Análisis de la inmunogenicidad de variantes O-glicosiladas del Inteferón alfa 2b y desarrollo de versiones con inmunogenicidad reducida

Abstract

El interferón alfa 2 humano recombinante (rhIFN-α2), agente antiviral empleado para el tratamiento de hepatitis B y C crónicas, es una citoquina de corta vida media en circulación. Esto constituye el principal factor responsable del fracaso de la terapia con rhIFN-α2 producido en bacterias, debido a los efectos tóxicos asociados a las elevadas dosis y frecuencia de administración requeridas. En nuestro laboratorio se han diseñado variantes del rhIFN-α2b de acción prolongada mediante su fusión a etiquetas peptídicas con diverso número de sitios potenciales de O-glicosilación. Una de ellas, GMOP-IFN, presenta perfil farmacocinético y actividad biológica mejorados con respecto a la citoquina original. No obstante, tratamientos prolongados con hIFN-α2 pueden dar lugar al desarrollo de anticuerpos anti-IFN que al unirse a la citoquina pueden alterar su farmacocinética o incluso inhibir su acción terapéutica. Este trabajo se centró en el análisis de la inmunogenicidad de GMOP-IFN y el desarrollo de variantes con inmunogenicidad reducida, sin impactar negativamente en su estructura y función biológica. Se aplicó un procedimiento de de-inmunización, empleando herramientas de predicción in silico para identificar aquellas regiones potencialmente inmunogénicas en GMOP-IFN, así como los cambios puntuales que conducirían a la reducción de su inmunogenicidad global, sin alterar su estructura y actividad biológica. Estas modificaciones fueron introducidas en cuatro variantes, dos de las cuales conservaron gran porcentaje de la actividad antiviral original. Ambas proteínas mantuvieron intactos los parámetros farmacocinéticos mejorados de GMOP-IFN con respecto a la citoquina comercial, exhibiendo además una inmunogenicidad ex vivo e in vivo inferior a la de la molécula original.

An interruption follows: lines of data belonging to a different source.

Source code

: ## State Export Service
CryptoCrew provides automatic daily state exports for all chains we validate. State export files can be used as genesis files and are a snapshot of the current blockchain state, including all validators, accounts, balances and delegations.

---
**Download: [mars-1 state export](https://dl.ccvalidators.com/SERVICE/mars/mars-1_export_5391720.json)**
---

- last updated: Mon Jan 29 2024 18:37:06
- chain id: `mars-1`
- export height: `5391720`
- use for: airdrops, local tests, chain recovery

Recombinant human interferon alpha 2 (rhIFN-α2) is a cytokine with extremely short plasma half-life, commonly administrated for the treatment of chronic Hepatitis C an B patients. Its reduced residence time in serum is responsible for the failure of the therapy with rhIFN-α2 produced in bacteria, due to the toxic effects associated with high dosages and frequency of administration. In our laboratory different variants of rhIFN-α2b with improved pharmacokinetic profiles have been designed by fusing the cytokine sequence to O-glycosylated peptide tags. One of these, GMOP-IFN, has shown improved pharmacokinetic profile and biological activity with respect to the original cytokine. However, prolonged treatments with rhIFN-α2 may lead to the generation of anti-IFN antibodies, which could neutralize the therapeutic effect of the cytokine or partially reduce its action. For this, we focused on the analysis of GMOP-IFN immunogenicity and the development of new therapeutic candidates with reduced antigenicity/immunogenicity, without affecting its structure and biological function. In silico prediction tools allowed the identification of potentially immunogenic regions in the GMOP-IFN sequence, as well as those point mutations that could lead to a reduction in the overall immunogenicity, which were then integrated into four de-immunized variants. Two of these variants preserved the original antiviral function and showed null antiproliferative activity, an additional favorable characteristic when considering the dramatic hematologic disorders associated with this rhIFN-α biological function. Moreover, pharmacokinetic parameters for both variants were similar to those of GMOP-IFN. Finally, both muteins exhibited reduced ex vivo and in vivo immunogenicity when compared to the original molecule.